====== Provided records

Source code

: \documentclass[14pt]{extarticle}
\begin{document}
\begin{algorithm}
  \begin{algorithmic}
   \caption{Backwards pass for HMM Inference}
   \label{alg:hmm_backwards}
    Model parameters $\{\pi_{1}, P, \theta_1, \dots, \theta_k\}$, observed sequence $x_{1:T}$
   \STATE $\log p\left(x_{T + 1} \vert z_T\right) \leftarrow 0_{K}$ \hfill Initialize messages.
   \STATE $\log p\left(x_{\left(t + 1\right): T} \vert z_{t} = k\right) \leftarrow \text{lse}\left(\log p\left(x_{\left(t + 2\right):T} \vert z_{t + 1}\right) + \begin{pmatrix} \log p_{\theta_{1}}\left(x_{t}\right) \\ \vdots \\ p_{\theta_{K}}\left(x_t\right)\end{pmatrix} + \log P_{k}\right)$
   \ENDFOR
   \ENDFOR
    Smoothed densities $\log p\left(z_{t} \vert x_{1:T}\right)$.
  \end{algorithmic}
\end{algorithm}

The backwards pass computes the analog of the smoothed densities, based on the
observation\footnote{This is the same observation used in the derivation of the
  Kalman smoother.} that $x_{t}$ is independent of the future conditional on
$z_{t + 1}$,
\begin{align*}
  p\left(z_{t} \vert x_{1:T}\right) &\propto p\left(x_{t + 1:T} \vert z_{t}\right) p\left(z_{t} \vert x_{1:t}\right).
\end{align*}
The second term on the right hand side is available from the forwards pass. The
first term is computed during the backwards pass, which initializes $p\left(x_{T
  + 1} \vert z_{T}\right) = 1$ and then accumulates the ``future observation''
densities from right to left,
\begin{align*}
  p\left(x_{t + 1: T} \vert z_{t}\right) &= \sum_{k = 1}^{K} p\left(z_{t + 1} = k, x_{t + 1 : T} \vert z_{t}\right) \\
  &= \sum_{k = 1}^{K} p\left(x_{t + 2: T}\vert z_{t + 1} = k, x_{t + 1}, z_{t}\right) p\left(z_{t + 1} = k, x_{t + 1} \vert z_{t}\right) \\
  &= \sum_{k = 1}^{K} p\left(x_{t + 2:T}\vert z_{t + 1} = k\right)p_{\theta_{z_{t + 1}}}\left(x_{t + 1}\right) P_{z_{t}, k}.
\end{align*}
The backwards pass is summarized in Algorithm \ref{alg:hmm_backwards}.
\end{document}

============

Each line with "term" in it must be identified and copied from the material.

The second term on the right hand side is available from the forwards pass. The
first term is computed during the backwards pass, which initializes $p\left(x_{T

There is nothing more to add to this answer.